SOLITUDE OF SUMMER
Any sports fan who knows that I cover the Pistons has asked the same question this summer: When is the big trade coming?
It appears the final answer is: Never. At least not during this offseason.
Ultimately, Joe Dumars found out that no one was willing to give up a superstar for two or three of his very good players. Even Rasheed's expiring $13 million contract wasn't enough to entice potential trade partners to take some of the Pistons' former sacred cows.
The Kevin Garnett trade last season had to serve as a deterrent to teams that might have considered moving their best players. I figured early in the summer that Amare Stoudemire, Dirk Nowitzki and Tracy McGrady were the most logical candidates for a blockbuster trade. But Phoenix and Dallas showed no inclination to move their top big men. The McGrady rumors got hot and heavy at one point but the Rockets wound up rolling the dice by adding Ron Artest to their lineup.
It's still quite possible if the Pistons get off to a slow start, the groundwork laid by exploring these trade possibilities this summer will pay off. Rasheed's contract will get more and more desirable to teams seeking salary-cap relief; If he doesn't get traded, the Pistons will give themselves a lot more options next offseason by shedding that contract.

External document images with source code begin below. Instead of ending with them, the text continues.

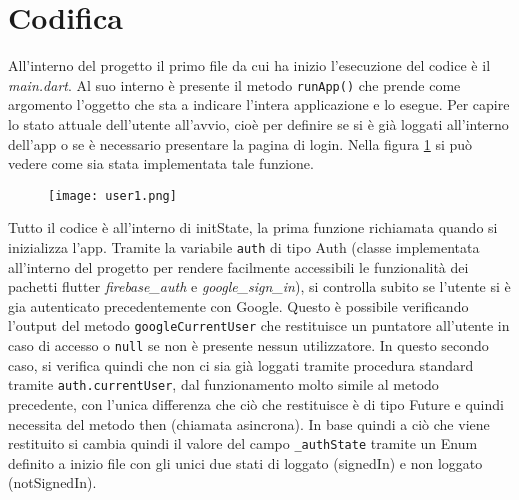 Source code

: \section{Codifica}
All'interno del progetto il primo file da cui ha inizio l'esecuzione del codice è il
\textit{main.dart}. Al suo interno è presente il metodo \verb|runApp()| che
prende come argomento l'oggetto che sta a indicare l'intera applicazione e lo esegue.
Per capire lo stato attuale dell'utente all'avvio, cioè per definire se si è già
loggati all'interno dell'app o se è necessario presentare la pagina di login.
Nella figura \ref{user1} si può vedere come sia stata implementata tale funzione.
\begin{figure}[!h]
    \centering
    \texttt{[image: user1.png]}
    \caption{}
    \label{user1}
\end{figure}
Tutto il codice è all'interno di initState, la prima funzione
richiamata quando si inizializza l'app. Tramite la variabile \verb|auth| di tipo
Auth (classe implementata all'interno del progetto per rendere facilmente
accessibili le funzionalità dei pachetti flutter \textit{firebase\_auth} e
\textit{google\_sign\_in}), si controlla subito se l'utente si è gia autenticato
precedentemente con Google. Questo è possibile verificando l'output del metodo
\verb|googleCurrentUser| che restituisce un puntatore all'utente in caso di accesso o
\verb|null| se non è presente nessun utilizzatore. In questo secondo caso, si
verifica quindi che non ci sia già loggati tramite procedura standard tramite
\verb|auth.currentUser|, dal funzionamento molto simile al metodo precedente,
con l'unica differenza che ciò che restituisce è di tipo Future e quindi
necessita del metodo then (chiamata asincrona). In base quindi a ciò che viene
restituito si cambia quindi il valore del campo \verb|_authState| tramite un
Enum definito a inizio file con gli unici due stati di loggato (signedIn) e non
loggato (notSignedIn).

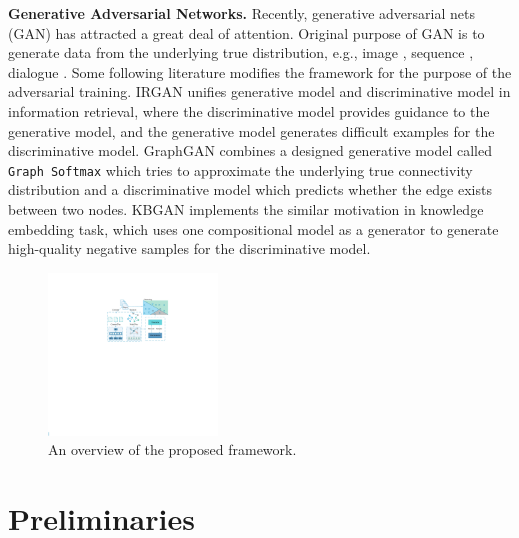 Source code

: \documentclass[letterpaper]{article}
\begin{document}
\noindent \textbf{Generative Adversarial Networks.}
Recently, generative adversarial nets (GAN) \cite{GAN} has attracted a great deal of attention. Original purpose of GAN is to generate data from the underlying true distribution, e.g., image \cite{image}, sequence \cite{seq}, dialogue \cite{Dialogue}. Some following literature modifies the framework for the purpose of the adversarial training.
IRGAN \cite{IRGAN} unifies generative model and discriminative model in information retrieval, where the discriminative model provides guidance to the generative model,
and the generative model generates difficult examples for the discriminative model.
GraphGAN \cite{GraphGAN} combines a designed generative model called \texttt{Graph Softmax} which tries to approximate the
underlying true connectivity distribution and a discriminative model which predicts whether the edge exists between two nodes.
KBGAN \cite{KBGAN} implements the similar motivation in knowledge embedding task, which uses one compositional model as a generator to generate high-quality negative samples for the discriminative model.

\begin{figure}[t]
\centering
\includegraphics[width=0.4\textwidth]{framework.pdf}
\caption{An overview of the proposed framework.}
\label{fig:framework}
\end{figure}

\section{Preliminaries}
\end{document}
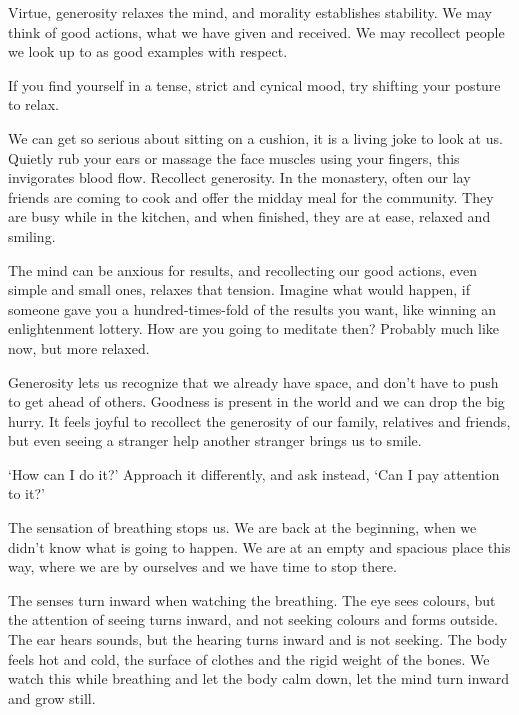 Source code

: Virtue, generosity relaxes the mind, and morality establishes stability.
We may think of good actions, what we have given and received. We may
recollect people we look up to as good examples with respect.

If you find yourself in a tense, strict and cynical mood, try shifting
your posture to relax.

We can get so serious about sitting on a cushion, it is a living joke to
look at us. Quietly rub your ears or massage the face muscles using your
fingers, this invigorates blood flow. Recollect generosity. In the
monastery, often our lay friends are coming to cook and offer the midday
meal for the community. They are busy while in the kitchen, and when
finished, they are at ease, relaxed and smiling.

The mind can be anxious for results, and recollecting our good actions,
even simple and small ones, relaxes that tension. Imagine what would
happen, if someone gave you a hundred-times-fold of the results you
want, like winning an enlightenment lottery. How are you going to
meditate then? Probably much like now, but more relaxed.

Generosity lets us recognize that we already have space, and don't have
to push to get ahead of others. Goodness is present in the world and we
can drop the big hurry. It feels joyful to recollect the generosity of
our family, relatives and friends, but even seeing a stranger help
another stranger brings us to smile.


`How can I do it?' Approach it differently, and ask instead, `Can I pay
attention to it?'

The sensation of breathing stops us. We are back at the beginning, when
we didn't know what is going to happen. We are at an empty and spacious
place this way, where we are by ourselves and we have time to stop
there.

The senses turn inward when watching the breathing. The eye sees
colours, but the attention of seeing turns inward, and not seeking
colours and forms outside. The ear hears sounds, but the hearing turns
inward and is not seeking. The body feels hot and cold, the surface of
clothes and the rigid weight of the bones. We watch this while breathing
and let the body calm down, let the mind turn inward and grow still.


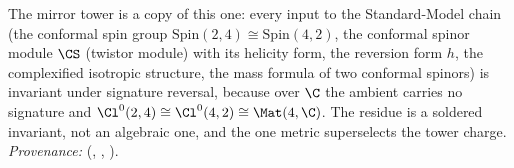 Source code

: The mirror tower is a copy of this one: every input to the Standard-Model chain (the conformal spin group $\mathrm{Spin}(2,4) \cong \mathrm{Spin}(4,2)$, the conformal spinor module $\CS$ (twistor module) with its helicity form, the reversion form $h$, the complexified isotropic structure, the mass formula of two conformal spinors) is invariant under signature reversal, because over $\C$ the ambient carries no signature and $\Cl^{0}(2,4) \cong \Cl^{0}(4,2) \cong \Mat(4,\C)$. The residue is a soldered invariant, not an algebraic one, and the one metric superselects the tower charge. \emph{Provenance:} \cite[Thms.~3.5 and 4.3, Prop.~4.1]{ButlerT14} (, , ).
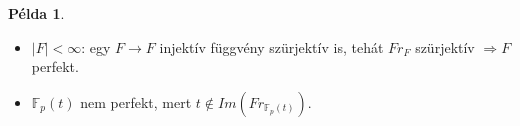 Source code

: \documentclass{article}
\theoremstyle{definition}
\newtheorem{pl}[tetel]{Példa}
\begin{document}
\begin{pl}
    \mbox{}
    \begin{itemize}
        \item $\lvert F \rvert < \infty$: egy $F \rightarrow F$ injektív függvény szürjektív is, tehát $Fr_F$ szürjektív $\Rightarrow F$ perfekt.
        \item $\mathbb{F}_p(t)$ nem perfekt, mert $t \notin Im(Fr_{\mathbb{F}_p(t)})$.
    \end{itemize}
\end{pl}
\end{document}
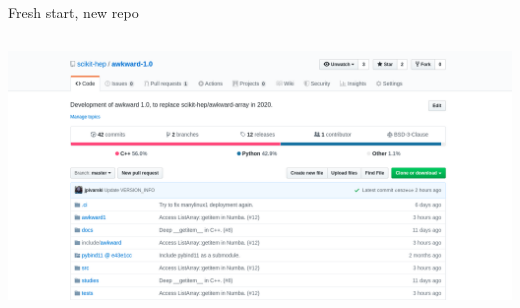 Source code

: \documentclass[aspectratio=169]{beamer}
\begin{document}
\begin{frame}{Fresh start, new repo}
\vspace{0.2 cm}
\begin{columns}
\includegraphics[width=\linewidth]{awkward-1-github.png}
\end{columns}
\end{frame}
\end{document}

Staying with basically the same mix won't excite season-ticket holders or generate more walk-up sales but the Pistons won't lose their elite status. Rodney Stuckey's special talent alone will make them better. Remember, Stuckey missed nearly two months with a broken hand last season and really didn't settle in until after the All-Star break.
Plus, Michael Curry has more confidence in the young guys off the bench than Flip Saunders did because Curry worked with those players regularly last season. You'll see more of Amir Johnson, Arron Afflalo and Walter Herrmann next year. What you won't see is a superstar scoring 25 or 30 points a night.